Task directions — If a line in the listing includes the word "MQTT", copy it out.

%%

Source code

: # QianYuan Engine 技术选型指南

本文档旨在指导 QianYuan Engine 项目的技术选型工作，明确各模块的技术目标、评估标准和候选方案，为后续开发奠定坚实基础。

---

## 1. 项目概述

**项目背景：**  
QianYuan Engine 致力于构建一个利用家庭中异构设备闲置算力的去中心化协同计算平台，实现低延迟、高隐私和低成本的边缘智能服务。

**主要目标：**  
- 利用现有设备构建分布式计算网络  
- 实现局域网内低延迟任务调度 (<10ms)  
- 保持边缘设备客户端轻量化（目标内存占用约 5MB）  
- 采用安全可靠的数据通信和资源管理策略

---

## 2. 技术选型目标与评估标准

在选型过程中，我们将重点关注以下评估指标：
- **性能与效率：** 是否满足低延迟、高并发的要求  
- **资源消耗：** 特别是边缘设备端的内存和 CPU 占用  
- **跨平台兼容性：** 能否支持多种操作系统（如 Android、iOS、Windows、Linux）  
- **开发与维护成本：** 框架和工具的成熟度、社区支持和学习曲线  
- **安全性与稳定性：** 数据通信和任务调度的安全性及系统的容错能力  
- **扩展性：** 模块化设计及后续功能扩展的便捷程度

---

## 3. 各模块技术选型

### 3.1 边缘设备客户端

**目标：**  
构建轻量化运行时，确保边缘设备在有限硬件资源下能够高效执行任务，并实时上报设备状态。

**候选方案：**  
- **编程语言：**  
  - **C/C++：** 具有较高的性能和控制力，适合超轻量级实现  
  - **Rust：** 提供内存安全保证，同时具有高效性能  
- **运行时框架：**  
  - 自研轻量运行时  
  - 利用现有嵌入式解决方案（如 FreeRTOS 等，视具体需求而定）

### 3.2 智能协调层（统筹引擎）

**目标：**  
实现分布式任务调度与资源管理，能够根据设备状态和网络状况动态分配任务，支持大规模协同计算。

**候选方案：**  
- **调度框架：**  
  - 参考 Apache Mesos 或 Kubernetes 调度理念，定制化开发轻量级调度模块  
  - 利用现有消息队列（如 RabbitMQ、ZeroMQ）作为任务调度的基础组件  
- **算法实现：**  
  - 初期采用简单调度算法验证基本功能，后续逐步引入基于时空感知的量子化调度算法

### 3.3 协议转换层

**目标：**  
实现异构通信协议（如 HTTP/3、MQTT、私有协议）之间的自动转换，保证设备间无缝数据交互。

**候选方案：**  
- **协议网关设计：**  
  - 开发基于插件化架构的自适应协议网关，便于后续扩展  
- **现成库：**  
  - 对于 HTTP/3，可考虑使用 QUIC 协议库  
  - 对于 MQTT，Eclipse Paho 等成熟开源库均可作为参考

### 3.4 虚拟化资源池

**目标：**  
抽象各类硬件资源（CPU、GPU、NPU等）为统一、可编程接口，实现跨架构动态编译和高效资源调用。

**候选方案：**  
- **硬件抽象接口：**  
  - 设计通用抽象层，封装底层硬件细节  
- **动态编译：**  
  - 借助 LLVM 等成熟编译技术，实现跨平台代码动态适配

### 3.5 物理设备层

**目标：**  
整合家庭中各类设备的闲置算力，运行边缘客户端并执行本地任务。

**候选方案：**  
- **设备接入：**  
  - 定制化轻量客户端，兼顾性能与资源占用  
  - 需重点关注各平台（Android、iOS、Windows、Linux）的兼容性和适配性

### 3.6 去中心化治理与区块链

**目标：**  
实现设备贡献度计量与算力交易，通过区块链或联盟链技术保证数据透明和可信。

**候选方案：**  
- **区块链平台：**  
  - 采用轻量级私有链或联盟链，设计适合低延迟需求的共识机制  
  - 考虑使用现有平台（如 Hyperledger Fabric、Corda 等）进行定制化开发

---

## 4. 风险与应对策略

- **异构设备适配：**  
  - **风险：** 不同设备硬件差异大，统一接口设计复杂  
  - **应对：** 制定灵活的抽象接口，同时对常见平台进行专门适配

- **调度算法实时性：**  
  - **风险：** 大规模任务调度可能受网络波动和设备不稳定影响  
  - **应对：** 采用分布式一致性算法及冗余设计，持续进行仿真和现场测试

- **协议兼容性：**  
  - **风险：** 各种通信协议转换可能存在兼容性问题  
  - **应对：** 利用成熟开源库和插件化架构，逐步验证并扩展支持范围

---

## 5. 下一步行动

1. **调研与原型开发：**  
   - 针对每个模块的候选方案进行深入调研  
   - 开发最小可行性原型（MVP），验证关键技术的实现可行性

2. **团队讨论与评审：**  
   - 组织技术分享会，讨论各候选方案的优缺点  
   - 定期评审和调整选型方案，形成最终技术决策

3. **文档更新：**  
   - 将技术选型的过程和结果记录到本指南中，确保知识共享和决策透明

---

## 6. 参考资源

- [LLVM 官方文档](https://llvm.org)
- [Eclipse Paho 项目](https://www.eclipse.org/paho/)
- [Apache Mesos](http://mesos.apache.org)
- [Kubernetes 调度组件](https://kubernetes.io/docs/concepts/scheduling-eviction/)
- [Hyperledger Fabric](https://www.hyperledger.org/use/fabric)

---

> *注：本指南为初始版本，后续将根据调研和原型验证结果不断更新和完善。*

%%
%%

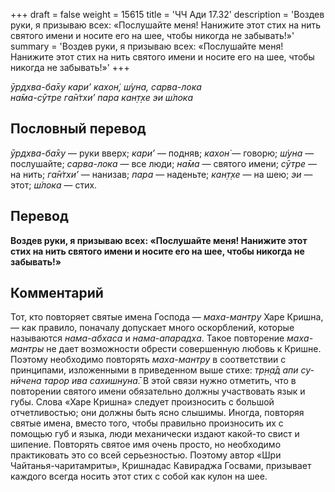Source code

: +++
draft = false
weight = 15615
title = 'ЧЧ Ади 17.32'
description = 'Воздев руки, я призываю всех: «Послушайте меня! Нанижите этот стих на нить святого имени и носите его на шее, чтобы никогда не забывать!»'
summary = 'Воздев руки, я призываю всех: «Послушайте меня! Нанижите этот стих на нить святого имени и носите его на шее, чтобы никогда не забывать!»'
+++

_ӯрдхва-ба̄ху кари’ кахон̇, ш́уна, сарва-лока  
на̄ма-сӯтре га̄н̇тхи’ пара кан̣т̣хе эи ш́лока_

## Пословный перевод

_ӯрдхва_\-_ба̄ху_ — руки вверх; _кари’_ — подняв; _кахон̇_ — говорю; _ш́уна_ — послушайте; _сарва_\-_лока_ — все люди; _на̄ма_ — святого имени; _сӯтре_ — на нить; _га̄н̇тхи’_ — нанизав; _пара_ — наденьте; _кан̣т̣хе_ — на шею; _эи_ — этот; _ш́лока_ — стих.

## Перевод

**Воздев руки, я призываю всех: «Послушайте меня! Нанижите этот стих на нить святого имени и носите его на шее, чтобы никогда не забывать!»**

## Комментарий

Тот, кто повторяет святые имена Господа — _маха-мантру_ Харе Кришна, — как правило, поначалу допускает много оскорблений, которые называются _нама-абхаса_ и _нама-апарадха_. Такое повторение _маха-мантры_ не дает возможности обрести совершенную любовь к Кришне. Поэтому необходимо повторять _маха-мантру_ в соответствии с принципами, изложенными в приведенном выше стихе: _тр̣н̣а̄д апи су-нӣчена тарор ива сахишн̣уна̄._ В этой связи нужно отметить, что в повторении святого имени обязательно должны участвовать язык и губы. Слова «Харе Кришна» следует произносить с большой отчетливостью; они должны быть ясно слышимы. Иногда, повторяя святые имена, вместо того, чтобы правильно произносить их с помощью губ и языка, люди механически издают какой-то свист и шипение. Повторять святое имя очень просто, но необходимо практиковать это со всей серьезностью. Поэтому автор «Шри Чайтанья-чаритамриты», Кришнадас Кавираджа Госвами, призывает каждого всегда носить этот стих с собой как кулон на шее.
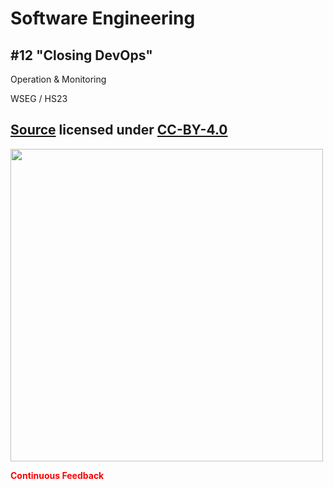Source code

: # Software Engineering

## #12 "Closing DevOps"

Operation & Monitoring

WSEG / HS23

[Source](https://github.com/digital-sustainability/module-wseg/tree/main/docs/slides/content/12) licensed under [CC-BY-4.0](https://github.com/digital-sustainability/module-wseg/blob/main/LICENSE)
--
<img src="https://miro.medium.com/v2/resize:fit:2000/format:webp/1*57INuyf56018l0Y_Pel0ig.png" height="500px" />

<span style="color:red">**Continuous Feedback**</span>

%%

Output of the exercise —
实现异构通信协议（如 HTTP/3、MQTT、私有协议）之间的自动转换，保证设备间无缝数据交互。
  - 对于 MQTT，Eclipse Paho 等成熟开源库均可作为参考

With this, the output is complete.